Lorsqu’à l’approche du 21ème siècle, les pays adoptent l’Internet, la France continue à privilégier le Minitel. Dans les années 90, alors que le PC et l’Internet se généralisent, une nouvelle version du Minitel permettant la connexion Internet voit certes le jour, mais les services qui sont mis en avant restent ceux du réseau local français. Avec les années 2000, le PC remplace le Minitel dans tous les foyers. Aujourd’hui, la France est en retrait par rapport à ses voisins en matière de contenu Internet et rares sont les entreprises françaises capables de rivaliser avec les géants mondiaux de l’Internet.
Cette année, les ventes de téléphones portables de Samsung et LG font preuve de performances remarquables, contrairement à leurs concurrents Nokia, Motorola ou Sony Ericsson.

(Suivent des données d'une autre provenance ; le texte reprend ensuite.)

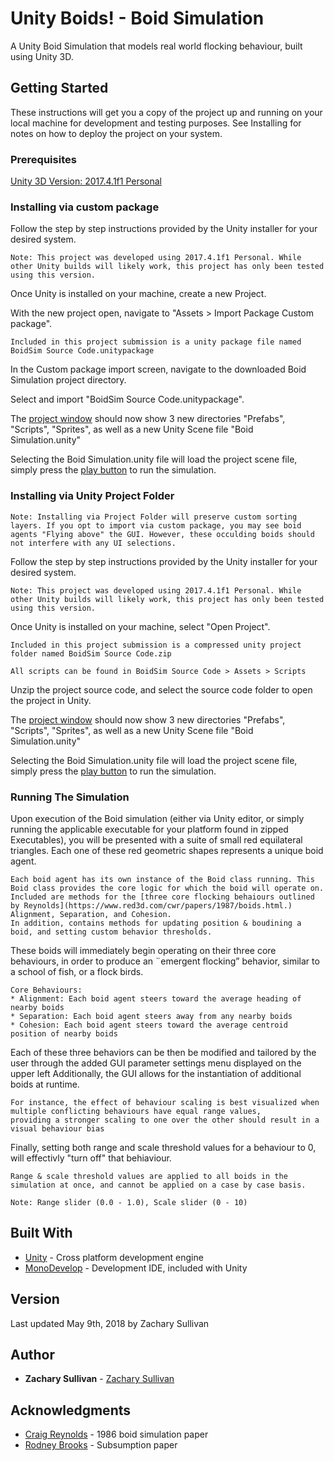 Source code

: # Unity Boids! - Boid Simulation

A Unity Boid Simulation that models real world flocking behaviour, built using Unity 3D.

## Getting Started

These instructions will get you a copy of the project up and running on your local machine for development and testing purposes. See Installing for notes on how to deploy the project on your system.

### Prerequisites

[Unity 3D Version: 2017.4.1f1 Personal](https://unity3d.com/get-unity/download/archive)

### Installing via custom package

Follow the step by step instructions provided by the Unity installer for your desired system.

```
Note: This project was developed using 2017.4.1f1 Personal. While other Unity builds will likely work, this project has only been tested using this version.
```

Once Unity is installed on your machine, create a new Project.

With the new project open, navigate to "Assets > Import Package Custom package".

```
Included in this project submission is a unity package file named BoidSim Source Code.unitypackage
```

In the Custom package import screen, navigate to the downloaded Boid Simulation project directory.

Select and import "BoidSim Source Code.unitypackage".

The [project window](https://docs.unity3d.com/Manual/ProjectView.html) should now show 3 new directories "Prefabs", "Scripts", "Sprites", as well as a new Unity Scene file "Boid Simulation.unity"

Selecting the Boid Simulation.unity file will load the project scene file, simply press the [play button](https://docs.unity3d.com/Manual/Toolbar.html) to run the simulation.

### Installing via Unity Project Folder

```
Note: Installing via Project Folder will preserve custom sorting layers. If you opt to import via custom package, you may see boid agents "Flying above" the GUI. However, these occulding boids should not interfere with any UI selections.
```

Follow the step by step instructions provided by the Unity installer for your desired system.

```
Note: This project was developed using 2017.4.1f1 Personal. While other Unity builds will likely work, this project has only been tested using this version.
```

Once Unity is installed on your machine, select "Open Project".

```
Included in this project submission is a compressed unity project folder named BoidSim Source Code.zip

All scripts can be found in BoidSim Source Code > Assets > Scripts
```

Unzip the project source code, and select the source code folder to open the project in Unity.

The [project window](https://docs.unity3d.com/Manual/ProjectView.html) should now show 3 new directories "Prefabs", "Scripts", "Sprites", as well as a new Unity Scene file "Boid Simulation.unity"

Selecting the Boid Simulation.unity file will load the project scene file, simply press the [play button](https://docs.unity3d.com/Manual/Toolbar.html) to run the simulation.

### Running The Simulation

Upon execution of the Boid simulation (either via Unity editor, or simply running the applicable executable for your platform found in zipped Executables), you will be presented with a suite of small red equilateral triangles. Each one of these red geometric shapes represents a unique boid agent.

```
Each boid agent has its own instance of the Boid class running. This Boid class provides the core logic for which the boid will operate on.
Included are methods for the [three core flocking behaiours outlined by Reynolds](https://www.red3d.com/cwr/papers/1987/boids.html.) Alignment, Separation, and Cohesion.
In addition, contains methods for updating position & boudining a boid, and setting custom behavior thresholds.
```

These boids will immediately begin operating on their three core behaviours, in order to produce an ¨emergent flocking” behavior, similar to a school of fish, or a flock birds.

```
Core Behaviours:
* Alignment: Each boid agent steers toward the average heading of nearby boids
* Separation: Each boid agent steers away from any nearby boids
* Cohesion: Each boid agent steers toward the average centroid position of nearby boids

```

Each of these three behaviors can be then be modified and tailored by the user through the added GUI parameter settings menu displayed on the upper left
Additionally, the GUI allows for the instantiation of additional boids at runtime.
```
For instance, the effect of behaviour scaling is best visualized when multiple conflicting behaviours have equal range values,
providing a stronger scaling to one over the other should result in a visual behaviour bias
```
Finally, setting both range and scale threshold values for a behaviour to 0, will effectivly "turn off" that behiaviour.

```
Range & scale threshold values are applied to all boids in the simulation at once, and cannot be applied on a case by case basis.
```
```
Note: Range slider (0.0 - 1.0), Scale slider (0 - 10)
```

## Built With

* [Unity](https://unity3d.com/) - Cross platform development engine
* [MonoDevelop](http://www.monodevelop.com/download/) - Development IDE, included with Unity

## Version

Last updated May 9th, 2018 by Zachary Sullivan

## Author

* **Zachary Sullivan** - [Zachary Sullivan](https://www.zacharysullivan.net/)

## Acknowledgments

* [Craig Reynolds](https://www.red3d.com/cwr/boids/) - 1986 boid simulation paper
* [Rodney Brooks](https://pdfs.semanticscholar.org/dc66/c15a005dd1a3a9f033769e7fbc3b943be188.pdf) - Subsumption paper

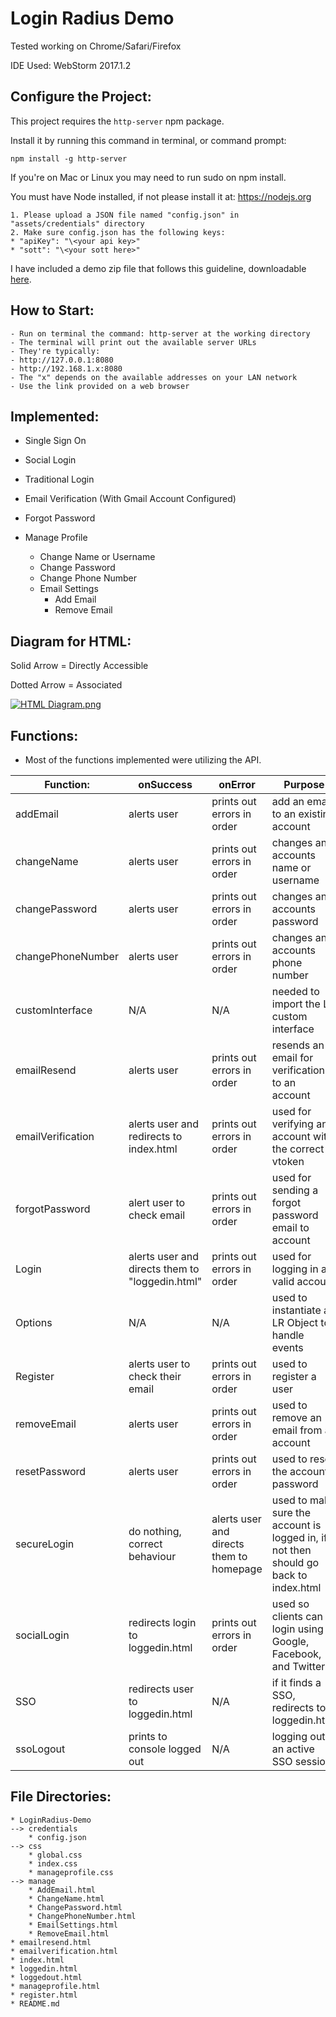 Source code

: # Login Radius Demo

Tested working on Chrome/Safari/Firefox

IDE Used: WebStorm 2017.1.2

## Configure the Project:

This project requires the ```http-server``` npm package.  

Install it by running this command in terminal, or command prompt:
```
npm install -g http-server
```
If you're on Mac or Linux you may need to run sudo on npm install.

You must have Node installed, if not please install it at:
https://nodejs.org

```
1. Please upload a JSON file named "config.json" in "assets/credentials" directory
2. Make sure config.json has the following keys:
* "apiKey": "\<your api key>"
* "sott": "\<your sott here>"

```

I have included a demo zip file that follows this guideline, downloadable [here](https://github.com/erichan37/LoginRadius-Demo/blob/master/extras/demo_config.zip).

## How to Start:
```
- Run on terminal the command: http-server at the working directory
- The terminal will print out the available server URLs
- They're typically:
- http://127.0.0.1:8080 
- http://192.168.1.x:8080
- The "x" depends on the available addresses on your LAN network
- Use the link provided on a web browser

```
## Implemented:

* Single Sign On

* Social Login

* Traditional Login

* Email Verification (With Gmail Account Configured)

* Forgot Password

* Manage Profile
    * Change Name or Username
    * Change Password
    * Change Phone Number
    * Email Settings
        * Add Email
        * Remove Email


## Diagram for HTML:
Solid Arrow = Directly Accessible

Dotted Arrow = Associated

[![HTML Diagram.png](https://s7.postimg.org/e1dqadduz/HTML_Diagram.png)](Diagram)
## Functions:
- Most of the functions implemented were utilizing
the API.

| Function:         | onSuccess                                       | onError                                  | Purpose                                                                              |
|-------------------|-------------------------------------------------|------------------------------------------|--------------------------------------------------------------------------------------|
| addEmail          | alerts user                                     | prints out errors in order               | add an email to an existing account                                                  |
| changeName        | alerts user                                     | prints out errors in order               | changes an accounts name or username                                                 |
| changePassword    | alerts user                                     | prints out errors in order               | changes an accounts password                                                         |
| changePhoneNumber | alerts user                                     | prints out errors in order               | changes an accounts phone number                                                     |
| customInterface   | N/A                                             | N/A                                      | needed to import the LR custom interface                                             |
| emailResend       | alerts user                                     | prints out errors in order               | resends an email for verification to an account                                      |
| emailVerification | alerts user and redirects to index.html         | prints out errors in order               | used for verifying an account with the correct vtoken                                |
| forgotPassword    | alert user to check email                       | prints out errors in order               | used for sending a forgot password email to account                                  |
| Login             | alerts user and directs them to "loggedin.html" | prints out errors in order               | used for logging in a valid account                                                  |
| Options           | N/A                                             | N/A                                      | used to instantiate a LR Object to handle events                                     |
| Register          | alerts user to check their email                | prints out errors in order               | used to register a user                                                              |
| removeEmail       | alerts user                                     | prints out errors in order               | used to remove an email from an account                                              |
| resetPassword     | alerts user                                     | prints out errors in order               | used to reset the accounts password                                                  |
| secureLogin       | do nothing, correct behaviour                   | alerts user and directs them to homepage | used to make sure the account is logged in, if not then should go back to index.html |
| socialLogin       | redirects login to loggedin.html                | prints out errors in order               | used so clients can login using Google, Facebook, and Twitter                        |
| SSO               | redirects user to loggedin.html                 | N/A                                      | if it finds a SSO, redirects to loggedin.html                                        |
| ssoLogout         | prints to console logged out                    | N/A                                      | logging out an active SSO session                                                    |



## File Directories:
```
* LoginRadius-Demo
--> credentials
    * config.json
--> css
    * global.css
    * index.css
    * manageprofile.css
--> manage
    * AddEmail.html
    * ChangeName.html
    * ChangePassword.html
    * ChangePhoneNumber.html
    * EmailSettings.html
    * RemoveEmail.html
* emailresend.html
* emailverification.html
* index.html
* loggedin.html
* loggedout.html
* manageprofile.html
* register.html
* README.md
```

Mais loin du succès des fabricants de téléphones portables coréens, les opérateurs télécoms locaux sont d’humeur bien morose.
Alors qu’avec l’avènement de la 3G les opérateurs télécoms des pays industrialisés connaissent une croissance de leur chiffre d’affaire data (MMS, Internet mobile), les opérateurs coréens connaissent eux une baisse de leur chiffre d’affaire data alors que celui provenant des appels vocaux augmente. L’utilisateur de l’Internet mobile coréen s’isole progressivement sous le coup de tarifs trop élevés et d’un Internet mobile cloisonné, si bien qu’en dehors des jeux, les éditeurs de contenus locaux perdent en compétitivité.

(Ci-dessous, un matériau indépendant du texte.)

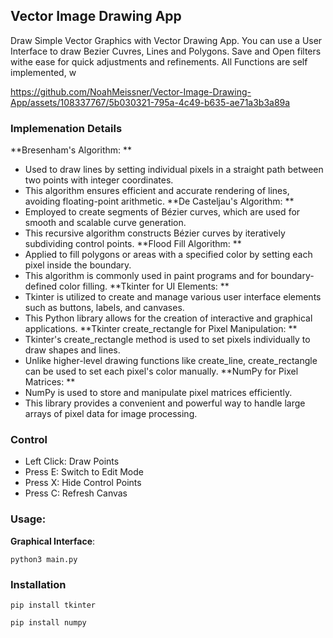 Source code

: ## Vector Image Drawing App

Draw Simple Vector Graphics with Vector Drawing App. You can use a User Interface to draw Bezier Cuvres, Lines and Polygons. Save and Open filters withe ease for quick adjustments and refinements.
All Functions are self implemented, w

https://github.com/NoahMeissner/Vector-Image-Drawing-App/assets/108337767/5b030321-795a-4c49-b635-ae71a3b3a89a

### Implemenation Details
**Bresenham's Algorithm:
**
- Used to draw lines by setting individual pixels in a straight path between two points with integer coordinates.
- This algorithm ensures efficient and accurate rendering of lines, avoiding floating-point arithmetic.
**De Casteljau's Algorithm:
**
- Employed to create segments of Bézier curves, which are used for smooth and scalable curve generation.
- This recursive algorithm constructs Bézier curves by iteratively subdividing control points.
**Flood Fill Algorithm:
**
- Applied to fill polygons or areas with a specified color by setting each pixel inside the boundary.
- This algorithm is commonly used in paint programs and for boundary-defined color filling.
**Tkinter for UI Elements:
**
- Tkinter is utilized to create and manage various user interface elements such as buttons, labels, and canvases.
- This Python library allows for the creation of interactive and graphical applications.
**Tkinter create_rectangle for Pixel Manipulation:
**
- Tkinter's create_rectangle method is used to set pixels individually to draw shapes and lines.
- Unlike higher-level drawing functions like create_line, create_rectangle can be used to set each pixel's color manually.
**NumPy for Pixel Matrices:
**
- NumPy is used to store and manipulate pixel matrices efficiently.
- This library provides a convenient and powerful way to handle large arrays of pixel data for image processing.



### Control
- Left Click: Draw Points
- Press E: Switch to Edit Mode
- Press X: Hide Control Points
- Press C: Refresh Canvas

### Usage:
**Graphical Interface**: 
```
python3 main.py
```


### Installation
```
pip install tkinter

pip install numpy
```
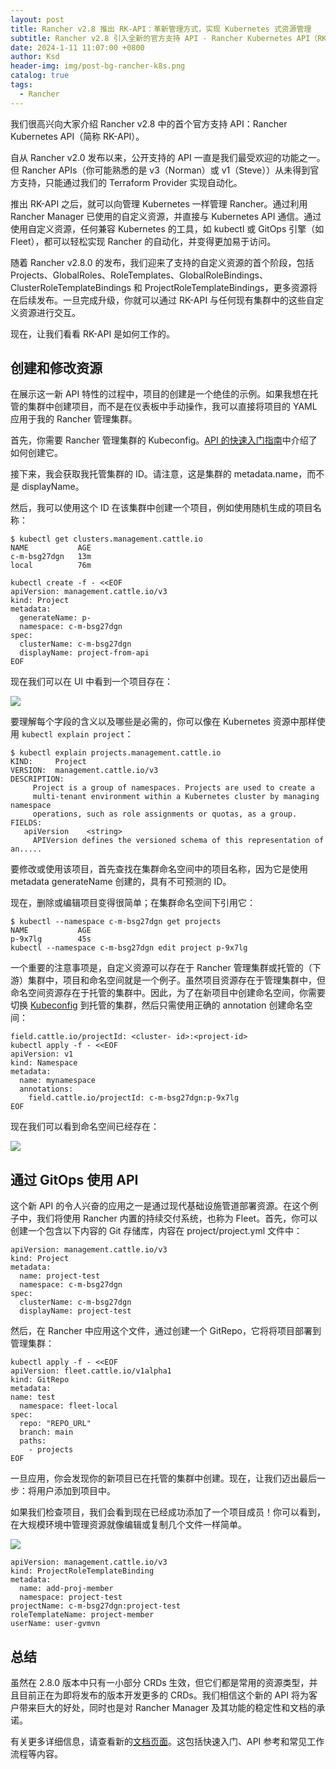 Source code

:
 ```yaml
---
layout: post
title: Rancher v2.8 推出 RK-API：革新管理方式，实现 Kubernetes 式资源管理
subtitle: Rancher v2.8 引入全新的官方支持 API - Rancher Kubernetes API（RK-API），为用户提供了更便捷、创新的资源管理方式，助力 Rancher 的自动化管理体验。
date: 2024-1-11 11:07:00 +0800
author: Ksd
header-img: img/post-bg-rancher-k8s.png
catalog: true
tags:
  - Rancher
---
```


我们很高兴向大家介绍 Rancher v2.8 中的首个官方支持 API：Rancher Kubernetes API（简称 RK-API）。

自从 Rancher v2.0 发布以来，公开支持的 API 一直是我们最受欢迎的功能之一。但 Rancher APIs（你可能熟悉的是 v3（Norman）或 v1（Steve））从未得到官方支持，只能通过我们的 Terraform Provider 实现自动化。

推出 RK-API 之后，就可以向管理 Kubernetes 一样管理 Rancher。通过利用 Rancher Manager 已使用的自定义资源，并直接与 Kubernetes API 通信。通过使用自定义资源，任何兼容 Kubernetes 的工具，如 kubectl 或 GitOps 引擎（如 Fleet），都可以轻松实现 Rancher 的自动化，并变得更加易于访问。

随着 Rancher v2.8.0 的发布，我们迎来了支持的自定义资源的首个阶段，包括 Projects、GlobalRoles、RoleTemplates、GlobalRoleBindings、ClusterRoleTemplateBindings 和 ProjectRoleTemplateBindings，更多资源将在后续发布。一旦完成升级，你就可以通过 RK-API 与任何现有集群中的这些自定义资源进行交互。

现在，让我们看看 RK-API 是如何工作的。

## 创建和修改资源

在展示这一新 API 特性的过程中，项目的创建是一个绝佳的示例。如果我想在托管的集群中创建项目，而不是在仪表板中手动操作，我可以直接将项目的 YAML 应用于我的 Rancher 管理集群。

首先，你需要 Rancher 管理集群的 Kubeconfig。[API 的快速入门指南](https://ranchermanager.docs.rancher.com/v2.8/api/quickstart "API 快速入门指南")中介绍了如何创建它。

接下来，我会获取我托管集群的 ID。请注意，这是集群的 metadata.name，而不是 displayName。

然后，我可以使用这个 ID 在该集群中创建一个项目，例如使用随机生成的项目名称：

```
$ kubectl get clusters.management.cattle.io
NAME           AGE
c-m-bsg27dgn   13m
local          76m
```

```
kubectl create -f - <<EOF
apiVersion: management.cattle.io/v3
kind: Project
metadata:
  generateName: p-
  namespace: c-m-bsg27dgn
spec:
  clusterName: c-m-bsg27dgn
  displayName: project-from-api
EOF
```

现在我们可以在 UI 中看到一个项目存在：

![](https://www.suse.com/c/wp-content/uploads/2024/01/ProjectNamespaces-2048x1181.png)

要理解每个字段的含义以及哪些是必需的，你可以像在 Kubernetes 资源中那样使用 `kubectl explain project`：

```
$ kubectl explain projects.management.cattle.io
KIND:     Project
VERSION:  management.cattle.io/v3
DESCRIPTION:
     Project is a group of namespaces. Projects are used to create a
     multi-tenant environment within a Kubernetes cluster by managing namespace
     operations, such as role assignments or quotas, as a group.
FIELDS:
   apiVersion    <string>
     APIVersion defines the versioned schema of this representation of an.....
```

要修改或使用该项目，首先查找在集群命名空间中的项目名称，因为它是使用 metadata generateName 创建的，具有不可预测的 ID。

现在，删除或编辑项目变得很简单；在集群命名空间下引用它：

```
$ kubectl --namespace c-m-bsg27dgn get projects
NAME           AGE
p-9x7lg        45s
kubectl --namespace c-m-bsg27dgn edit project p-9x7lg
```

一个重要的注意事项是，自定义资源可以存在于 Rancher 管理集群或托管的（下游）集群中，项目和命名空间就是一个例子。虽然项目资源存在于管理集群中，但命名空间资源存在于托管的集群中。因此，为了在新项目中创建命名空间，你需要切换 [Kubeconfig](https://kubernetes.io/docs/tasks/access-application-cluster/configure-access-multiple-clusters/ "配置对多个集群的访问") 到托管的集群，然后只需使用正确的 annotation 创建命名空间：

```
field.cattle.io/projectId: <cluster- id>:<project-id>
kubectl apply -f - <<EOF
apiVersion: v1
kind: Namespace
metadata:
  name: mynamespace
  annotations:
    field.cattle.io/projectId: c-m-bsg27dgn:p-9x7lg
EOF
```

现在我们可以看到命名空间已经存在：

![](https://www.suse.com/c/wp-content/uploads/2024/01/mynamespace-2048x1179.png)

## 通过 GitOps 使用 API

这个新 API 的令人兴奋的应用之一是通过现代基础设施管道部署资源。在这个例子中，我们将使用 Rancher 内置的持续交付系统，也称为 Fleet。首先，你可以创建一个包含以下内容的 Git 存储库，内容在 project/project.yml 文件中：

```
apiVersion: management.cattle.io/v3
kind: Project
metadata:
  name: project-test
  namespace: c-m-bsg27dgn
spec:
  clusterName: c-m-bsg27dgn
  displayName: project-test
```

然后，在 Rancher 中应用这个文件，通过创建一个 GitRepo，它将将项目部署到管理集群：

```
kubectl apply -f - <<EOF
apiVersion: fleet.cattle.io/v1alpha1
kind: GitRepo
metadata:
name: test
  namespace: fleet-local
spec:
  repo: "REPO_URL"
  branch: main
  paths:
    - projects
EOF
```

一旦应用，你会发现你的新项目已在托管的集群中创建。现在，让我们迈出最后一步：将用户添加到项目中。

如果我们检查项目，我们会看到现在已经成功添加了一个项目成员！你可以看到，在大规模环境中管理资源就像编辑或复制几个文件一样简单。

![](https://www.suse.com/c/wp-content/uploads/2024/01/DefaultAdminLocal-2048x1182.png)

```
apiVersion: management.cattle.io/v3
kind: ProjectRoleTemplateBinding
metadata:
  name: add-proj-member
  namespace: project-test
projectName: c-m-bsg27dgn:project-test
roleTemplateName: project-member
userName: user-gvmvn
```

## 总结

虽然在 2.8.0 版本中只有一小部分 CRDs 生效，但它们都是常用的资源类型，并且目前正在为即将发布的版本开发更多的 CRDs。我们相信这个新的 API 将为客户带来巨大的好处，同时也是对 Rancher Manager 及其功能的稳定性和文档的承诺。

有关更多详细信息，请查看新的[文档页面](https://ranchermanager.docs.rancher.com/v2.8/api/quickstart "Rancher Kubernetes API")。这包括快速入门、API 参考和常见工作流程等内容。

Même si en avril dernier, la Corée a levé l’obligation pour les mobiles d’être compatibles avec le standard local WIPI pour l’accès à l’Internet mobile, les restrictions et les contraintes restent nombreuses pour les fabricants de mobiles étrangers. Le Nokia 6210 ‘Navigator phone’ a dû ainsi être commercialisé sans sa fonction GPS en Corée en raison de restrictions réglementaires.
![iPhone vs Specimen local la Corée reste l'un des derniers pays développé où l'iPhone n'est pas encore commercialisé](https://morningcalmfever.wordpress.com/wp-content/uploads/2009/09/p9122025.jpg?w=500&h=375)
la Corée reste l'un des derniers pays développés où l'iPhone n'est pas encore commercialisé
L’état d’isolement du web coréen est encore plus dramatique. Microsoft occupe 98 à 99% de part de marché des systèmes d’exploitation et des navigateurs web, sans parler des systèmes de certifications de nombreux services qui passent exclusivement par ActiveX. La politique de contrôle de l’Internet qui s’est renforcée avec l’arrivée du gouvernement de Lee Myung-bak accélère la création d’un « Internet version coréenne » très éloigné des standards internationaux. Suppression de l’anonymat, riposte graduée pour protéger les droits d’auteur, lutte contre la cyber-diffamation, obligation pour les portails de surveiller l’activité des internautes : autant de propositions de réglementation inimaginables dans n’importe quel autre pays développé. Le phénomène « Galapagos » coréen n’a ainsi aucun lien avec l’isolement géographique, plutôt avec l’environnement Internet local qui pose aux entreprises une crise existentielle. Huh Jin-ho, président de l’Association des Entreprises Coréennes de l’Internet déclarait récemment que « les entreprises de son secteur commençaient également à subir le phénomène Galapagos », mais que le plus inquiétant était que « le gouvernement et toutes les entreprises subissaient le même phénomène sans s’en rendre compte, plongés dans l’illusion d’être toujours une puissance de l’Internet et du mobile ».